“Women Who Are Working Hard in the Lord”
“Greet Tryphaena and Tryphosa, women who are working hard in the Lord.”—ROMANS 16:12.
1. In what way did Jesus’ earthly ministry prove to be a blessing for women?
JESUS’ earthly ministry was truly a blessing for Jewish women. The work he began was going to bring comfort, hope, and a new dignity to women of all races. He paid no heed to the traditions of Judaism that “made the word of God invalid.” (Matthew 15:6) Many of those traditions flouted the basic God-given rights of women.
Jesus’ Attitude Toward Women
2. Why can it be said that Jesus’ approach to women was revolutionary for the times?
2 What a marked contrast there was between Jesus’ attitude toward women and that of Jewish religious leaders! To quote the Encyclopaedia Judaica, the latter considered women to be “greedy, eavesdroppers, lazy, and jealous.” Conversation with a woman was frowned upon, and “it was disgraceful for a scholar to speak with a woman in the street.” (Jerusalem in the Time of Jesus, by Joachim Jeremias; compare John 4:27.) Much more could be said about the disdainful attitude of the leaders of Judaism toward women. But the above will suffice to show how Jesus’ approach to women was truly revolutionary for the times.
3. What incidents during Jesus’ ministry show that he was willing to teach women deep spiritual truths?
3 Jesus provides the perfect example of how men can have a warm yet chaste relationship with women. Not only did he converse with them but he also taught them deep spiritual truths. In fact, the very first person to whom he openly revealed his Messiahship was a woman, and a Samaritan woman at that. (John 4:7, 25, 26) Furthermore, the incident involving Martha and Mary clearly shows that unlike the Jewish religious leaders, Jesus did not feel that a woman had no right temporarily to leave her pots and pans in order to increase her spiritual knowledge. On that occasion, Mary “chose the good portion,” putting spiritual things first. (Luke 10:38-42) But a few months later, after their brother had died, it was Martha, not Mary, who showed the greater eagerness to meet the Master. How we thrill even today when reading that profoundly spiritual conversation between Jesus and Martha about the resurrection hope! (John 11:20-27) What a privilege that was for Martha!

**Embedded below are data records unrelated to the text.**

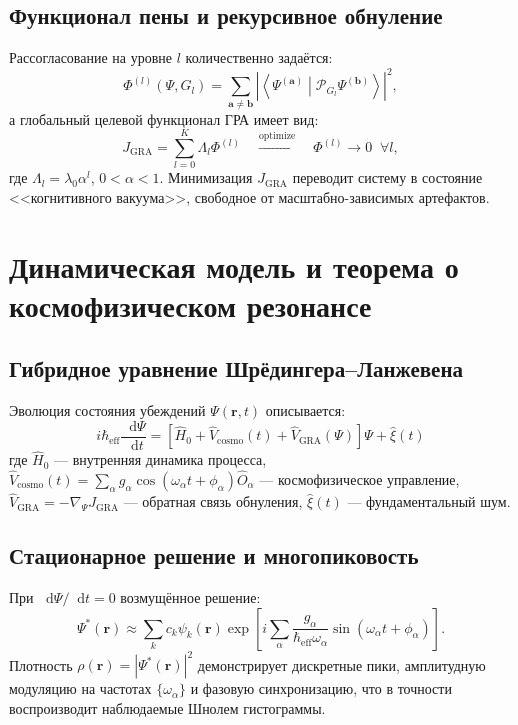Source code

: \documentclass[12pt,a4paper]{article}
\newcommand{\GRA}{\text{GRA}}
\newcommand{\eff}{\text{eff}}
\newcommand{\cosmo}{\text{cosmo}}
\newcommand{\cP}{\mathcal{P}}
\newcommand{\abs}[1]{\left|#1\right|}
\newcommand{\inner}[2]{\left\langle #1 \middle| #2 \right\rangle}
\newcommand{\diff}{\mathop{}\!\mathrm{d}}
\theoremstyle{plain}
\theoremstyle{definition}
\begin{document}
\subsection{Функционал пены и рекурсивное обнуление}
Рассогласование на уровне $l$ количественно задаётся:
\begin{equation}
\Phi^{(l)}(\Psi, G_l) = \sum_{\mathbf{a} \neq \mathbf{b}} \left|\inner{\Psi^{(\mathbf{a})}}{\cP_{G_l} \Psi^{(\mathbf{b})}}\right|^2,
\label{eq:foam}
\end{equation}
а глобальный целевой функционал ГРА имеет вид:
\begin{equation}
J_{\GRA} = \sum_{l=0}^{K} \Lambda_l \Phi^{(l)} \quad \xrightarrow{\text{optimize}} \quad \Phi^{(l)} \to 0 \;\; \forall l,
\label{eq:gra-objective}
\end{equation}
где $\Lambda_l = \lambda_0 \alpha^l$, $0 < \alpha < 1$. Минимизация $J_{\GRA}$ переводит систему в состояние <<когнитивного вакуума>>, свободное от масштабно-зависимых артефактов.

\section{Динамическая модель и теорема о космофизическом резонансе}
\label{sec:dynamics}

\subsection{Гибридное уравнение Шрёдингера--Ланжевена}
Эволюция состояния убеждений $\Psi(\mathbf{r},t)$ описывается:
\begin{equation}
\boxed{
i\hbar_{\eff} \frac{\diff \Psi}{\diff t} = 
\left[ \hat{H}_0 + \hat{V}_{\cosmo}(t) + \hat{V}_{\GRA}(\Psi) \right] \Psi + \hat{\xi}(t)
}
\label{eq:hybrid-evo}
\end{equation}
где $\hat{H}_0$ --- внутренняя динамика процесса, $\hat{V}_{\cosmo}(t) = \sum_\alpha g_\alpha \cos(\omega_\alpha t + \phi_\alpha)\hat{O}_\alpha$ --- космофизическое управление, $\hat{V}_{\GRA} = -\nabla_\Psi J_{\GRA}$ --- обратная связь обнуления, $\hat{\xi}(t)$ --- фундаментальный шум.

\subsection{Стационарное решение и многопиковость}
При $\diff\Psi/\diff t = 0$ возмущённое решение:
\begin{equation}
\Psi^*(\mathbf{r}) \approx \sum_k c_k \psi_k(\mathbf{r}) \exp\left[i \sum_\alpha \frac{g_\alpha}{\hbar_{\eff}\omega_\alpha} \sin(\omega_\alpha t + \phi_\alpha)\right].
\label{eq:stationary}
\end{equation}
Плотность $\rho(\mathbf{r}) = \abs{\Psi^*(\mathbf{r})}^2$ демонстрирует дискретные пики, амплитудную модуляцию на частотах $\{\omega_\alpha\}$ и фазовую синхронизацию, что в точности воспроизводит наблюдаемые Шнолем гистограммы.
\end{document}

Women Who Ministered to Jesus
4, 5. Besides the apostles, who followed Jesus during his Galilean ministry, and how did they minister to him?
4 Jesus also accepted the ministration of women as he traveled through the land. In his Gospel account, Mark mentions “women . . . who used to accompany him [Jesus] and minister to him when he was in Galilee.” (Mark 15:40, 41) Who were these women, and how did they serve Jesus? We do not know the names of all of them, but Luke identifies a few and explains in what way they ministered to Jesus.
5 Luke writes: “Shortly afterwards he went journeying from city to city and from village to village, preaching and declaring the good news of the kingdom of God. And the twelve were with him, and certain women that had been cured of wicked spirits and sicknesses, Mary the so-called Magdalene, from whom seven demons had come out, and Joanna the wife of Chuza, Herod’s man in charge, and Susanna and many other women, who were ministering to them from their belongings.” (Luke 8:1-3) Jesus was willing to have these women follow him and use their belongings to minister to his material needs and those of his apostles.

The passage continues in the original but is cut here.